Task to complete:
A complete response lists each line of the data below that includes the word "returnNum".

+ + +

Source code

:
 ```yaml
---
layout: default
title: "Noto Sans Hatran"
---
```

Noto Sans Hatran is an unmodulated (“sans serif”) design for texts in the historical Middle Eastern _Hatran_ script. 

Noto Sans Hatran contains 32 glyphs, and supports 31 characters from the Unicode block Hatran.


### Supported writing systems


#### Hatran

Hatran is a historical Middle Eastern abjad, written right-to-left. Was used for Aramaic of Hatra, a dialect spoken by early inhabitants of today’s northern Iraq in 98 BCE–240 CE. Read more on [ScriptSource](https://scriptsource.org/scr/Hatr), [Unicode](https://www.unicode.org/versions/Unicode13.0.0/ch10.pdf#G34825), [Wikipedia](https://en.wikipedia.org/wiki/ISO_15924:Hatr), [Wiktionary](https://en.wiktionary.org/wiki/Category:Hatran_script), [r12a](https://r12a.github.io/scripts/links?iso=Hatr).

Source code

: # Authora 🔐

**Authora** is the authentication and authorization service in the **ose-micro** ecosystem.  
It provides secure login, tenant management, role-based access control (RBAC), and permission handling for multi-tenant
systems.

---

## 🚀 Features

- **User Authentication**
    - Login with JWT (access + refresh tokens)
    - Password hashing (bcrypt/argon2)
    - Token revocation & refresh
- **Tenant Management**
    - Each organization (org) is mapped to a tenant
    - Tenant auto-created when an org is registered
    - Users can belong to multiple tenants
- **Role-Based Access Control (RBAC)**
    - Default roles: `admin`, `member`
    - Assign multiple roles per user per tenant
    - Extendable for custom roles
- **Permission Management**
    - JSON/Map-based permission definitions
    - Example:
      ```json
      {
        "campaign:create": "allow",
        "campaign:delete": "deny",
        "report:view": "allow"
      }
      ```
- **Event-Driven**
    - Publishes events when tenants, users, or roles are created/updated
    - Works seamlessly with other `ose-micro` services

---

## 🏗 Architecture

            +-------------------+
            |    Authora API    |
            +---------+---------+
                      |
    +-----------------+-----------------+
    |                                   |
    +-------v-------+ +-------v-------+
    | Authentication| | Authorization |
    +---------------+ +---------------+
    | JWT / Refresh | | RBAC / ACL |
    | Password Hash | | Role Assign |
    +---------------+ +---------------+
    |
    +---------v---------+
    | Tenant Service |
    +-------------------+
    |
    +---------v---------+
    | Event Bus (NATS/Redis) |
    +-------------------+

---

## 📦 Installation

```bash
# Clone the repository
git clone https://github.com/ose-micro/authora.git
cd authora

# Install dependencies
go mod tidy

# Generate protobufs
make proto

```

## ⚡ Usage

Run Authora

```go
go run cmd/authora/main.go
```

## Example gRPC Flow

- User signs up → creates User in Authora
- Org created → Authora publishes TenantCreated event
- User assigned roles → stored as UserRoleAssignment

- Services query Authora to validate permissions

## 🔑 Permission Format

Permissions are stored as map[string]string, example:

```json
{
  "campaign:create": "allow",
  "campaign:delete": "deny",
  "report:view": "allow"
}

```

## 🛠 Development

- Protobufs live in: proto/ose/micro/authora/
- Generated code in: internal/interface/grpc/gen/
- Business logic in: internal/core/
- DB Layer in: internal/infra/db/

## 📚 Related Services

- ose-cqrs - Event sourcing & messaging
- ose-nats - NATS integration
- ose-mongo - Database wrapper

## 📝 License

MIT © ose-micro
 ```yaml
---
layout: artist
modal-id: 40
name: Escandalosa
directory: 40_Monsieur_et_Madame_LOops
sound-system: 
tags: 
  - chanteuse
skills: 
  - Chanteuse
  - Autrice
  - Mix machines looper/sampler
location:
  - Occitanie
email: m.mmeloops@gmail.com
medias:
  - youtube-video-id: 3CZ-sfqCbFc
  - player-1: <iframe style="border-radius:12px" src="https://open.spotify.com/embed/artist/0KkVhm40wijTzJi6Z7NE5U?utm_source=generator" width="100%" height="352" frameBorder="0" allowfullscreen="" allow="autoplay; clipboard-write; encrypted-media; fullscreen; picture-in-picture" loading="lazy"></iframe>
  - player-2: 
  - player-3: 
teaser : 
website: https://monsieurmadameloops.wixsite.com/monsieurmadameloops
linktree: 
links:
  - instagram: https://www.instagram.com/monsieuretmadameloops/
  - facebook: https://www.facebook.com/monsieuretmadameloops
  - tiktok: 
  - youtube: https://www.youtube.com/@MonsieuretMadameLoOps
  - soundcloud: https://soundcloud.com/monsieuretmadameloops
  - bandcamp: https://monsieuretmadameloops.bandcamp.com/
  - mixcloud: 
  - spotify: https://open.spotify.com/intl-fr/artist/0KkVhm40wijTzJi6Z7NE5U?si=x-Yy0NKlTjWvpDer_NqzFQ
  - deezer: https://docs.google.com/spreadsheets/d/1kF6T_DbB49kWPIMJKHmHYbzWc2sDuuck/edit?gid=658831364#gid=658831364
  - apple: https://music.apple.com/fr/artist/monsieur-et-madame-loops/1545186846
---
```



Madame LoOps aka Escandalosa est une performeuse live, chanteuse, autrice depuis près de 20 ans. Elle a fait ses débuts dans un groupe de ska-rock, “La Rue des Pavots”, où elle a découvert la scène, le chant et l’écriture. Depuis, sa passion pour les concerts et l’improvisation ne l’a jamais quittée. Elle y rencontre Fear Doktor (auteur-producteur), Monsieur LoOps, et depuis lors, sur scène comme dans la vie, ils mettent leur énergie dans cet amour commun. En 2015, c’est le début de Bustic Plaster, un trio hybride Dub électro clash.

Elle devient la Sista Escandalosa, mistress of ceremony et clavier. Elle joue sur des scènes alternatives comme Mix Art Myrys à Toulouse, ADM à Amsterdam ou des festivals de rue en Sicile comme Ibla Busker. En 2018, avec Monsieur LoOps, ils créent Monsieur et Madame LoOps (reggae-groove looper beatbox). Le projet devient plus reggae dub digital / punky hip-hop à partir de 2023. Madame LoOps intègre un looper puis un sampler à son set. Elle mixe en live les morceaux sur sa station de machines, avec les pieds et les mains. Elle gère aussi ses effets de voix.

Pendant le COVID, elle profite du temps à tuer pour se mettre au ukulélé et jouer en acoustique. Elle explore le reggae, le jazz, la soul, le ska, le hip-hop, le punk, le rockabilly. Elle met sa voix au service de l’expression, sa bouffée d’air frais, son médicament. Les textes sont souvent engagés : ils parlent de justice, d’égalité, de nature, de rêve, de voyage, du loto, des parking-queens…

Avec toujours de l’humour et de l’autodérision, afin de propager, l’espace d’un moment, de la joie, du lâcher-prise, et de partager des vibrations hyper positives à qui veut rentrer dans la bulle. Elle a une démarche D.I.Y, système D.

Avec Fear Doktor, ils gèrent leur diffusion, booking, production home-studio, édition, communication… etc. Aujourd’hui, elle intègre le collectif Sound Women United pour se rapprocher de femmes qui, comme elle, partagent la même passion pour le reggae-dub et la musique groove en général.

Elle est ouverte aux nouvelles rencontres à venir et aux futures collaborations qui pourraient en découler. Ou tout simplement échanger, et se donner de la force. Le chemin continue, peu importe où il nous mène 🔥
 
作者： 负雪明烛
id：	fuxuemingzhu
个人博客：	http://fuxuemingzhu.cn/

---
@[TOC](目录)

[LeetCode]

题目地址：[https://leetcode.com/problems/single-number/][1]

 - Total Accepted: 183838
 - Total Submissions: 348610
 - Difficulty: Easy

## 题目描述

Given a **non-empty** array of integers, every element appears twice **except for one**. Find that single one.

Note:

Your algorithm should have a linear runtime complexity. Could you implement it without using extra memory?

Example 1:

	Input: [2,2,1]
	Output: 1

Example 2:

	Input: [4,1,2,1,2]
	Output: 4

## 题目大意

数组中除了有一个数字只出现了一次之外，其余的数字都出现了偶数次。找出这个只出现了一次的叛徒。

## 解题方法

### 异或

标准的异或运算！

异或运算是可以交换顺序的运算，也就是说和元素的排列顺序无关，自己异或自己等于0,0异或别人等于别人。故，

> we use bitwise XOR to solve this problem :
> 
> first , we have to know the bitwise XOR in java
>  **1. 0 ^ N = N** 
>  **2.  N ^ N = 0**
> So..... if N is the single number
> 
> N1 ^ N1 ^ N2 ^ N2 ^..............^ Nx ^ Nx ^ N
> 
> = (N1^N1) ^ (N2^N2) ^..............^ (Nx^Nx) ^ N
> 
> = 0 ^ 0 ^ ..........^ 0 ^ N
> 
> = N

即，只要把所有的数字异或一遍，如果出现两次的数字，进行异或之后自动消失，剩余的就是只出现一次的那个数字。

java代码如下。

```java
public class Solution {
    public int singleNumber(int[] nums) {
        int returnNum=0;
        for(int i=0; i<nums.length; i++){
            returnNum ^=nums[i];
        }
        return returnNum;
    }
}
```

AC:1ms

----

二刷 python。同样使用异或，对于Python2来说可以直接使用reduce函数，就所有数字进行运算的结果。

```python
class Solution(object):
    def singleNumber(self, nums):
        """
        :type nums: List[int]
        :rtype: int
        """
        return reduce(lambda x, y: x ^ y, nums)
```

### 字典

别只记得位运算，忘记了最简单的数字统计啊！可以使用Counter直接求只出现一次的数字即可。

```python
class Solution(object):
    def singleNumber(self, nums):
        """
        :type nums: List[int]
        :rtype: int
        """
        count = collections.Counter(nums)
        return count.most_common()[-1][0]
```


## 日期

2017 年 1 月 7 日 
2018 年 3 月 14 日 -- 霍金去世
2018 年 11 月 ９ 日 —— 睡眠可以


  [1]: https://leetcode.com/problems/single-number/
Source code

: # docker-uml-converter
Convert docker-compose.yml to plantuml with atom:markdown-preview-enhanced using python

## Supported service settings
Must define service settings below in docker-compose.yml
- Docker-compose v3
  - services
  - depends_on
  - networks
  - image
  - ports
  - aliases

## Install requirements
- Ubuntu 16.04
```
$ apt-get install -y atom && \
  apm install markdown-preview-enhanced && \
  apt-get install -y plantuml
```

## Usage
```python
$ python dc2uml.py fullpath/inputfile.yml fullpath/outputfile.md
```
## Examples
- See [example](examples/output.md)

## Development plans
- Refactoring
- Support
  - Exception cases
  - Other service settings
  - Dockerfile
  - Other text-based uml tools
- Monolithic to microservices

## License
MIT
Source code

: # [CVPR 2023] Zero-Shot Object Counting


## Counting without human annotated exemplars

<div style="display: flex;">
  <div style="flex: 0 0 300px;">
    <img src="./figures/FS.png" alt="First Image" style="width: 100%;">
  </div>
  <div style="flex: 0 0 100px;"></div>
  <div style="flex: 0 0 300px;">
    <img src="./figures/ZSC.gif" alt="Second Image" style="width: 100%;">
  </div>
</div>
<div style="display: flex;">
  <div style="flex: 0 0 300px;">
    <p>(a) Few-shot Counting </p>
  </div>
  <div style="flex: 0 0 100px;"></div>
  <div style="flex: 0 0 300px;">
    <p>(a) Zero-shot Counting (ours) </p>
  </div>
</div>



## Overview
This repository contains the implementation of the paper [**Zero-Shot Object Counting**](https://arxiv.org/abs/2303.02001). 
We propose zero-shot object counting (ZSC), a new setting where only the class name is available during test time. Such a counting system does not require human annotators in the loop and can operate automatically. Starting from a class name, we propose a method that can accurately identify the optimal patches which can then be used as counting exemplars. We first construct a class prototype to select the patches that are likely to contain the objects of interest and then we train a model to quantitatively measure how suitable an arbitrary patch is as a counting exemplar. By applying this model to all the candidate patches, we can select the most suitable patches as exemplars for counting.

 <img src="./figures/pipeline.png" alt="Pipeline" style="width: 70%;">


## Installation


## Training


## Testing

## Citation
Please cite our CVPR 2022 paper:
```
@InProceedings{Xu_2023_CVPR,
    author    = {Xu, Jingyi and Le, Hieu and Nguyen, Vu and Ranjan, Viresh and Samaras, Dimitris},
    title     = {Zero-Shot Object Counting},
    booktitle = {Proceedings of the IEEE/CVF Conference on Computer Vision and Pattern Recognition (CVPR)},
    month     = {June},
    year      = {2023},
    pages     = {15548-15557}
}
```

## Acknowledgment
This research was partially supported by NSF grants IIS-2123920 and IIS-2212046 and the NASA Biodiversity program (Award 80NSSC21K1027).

+ + +

Result for this task:
        int returnNum=0;
            returnNum ^=nums[i];
        return returnNum;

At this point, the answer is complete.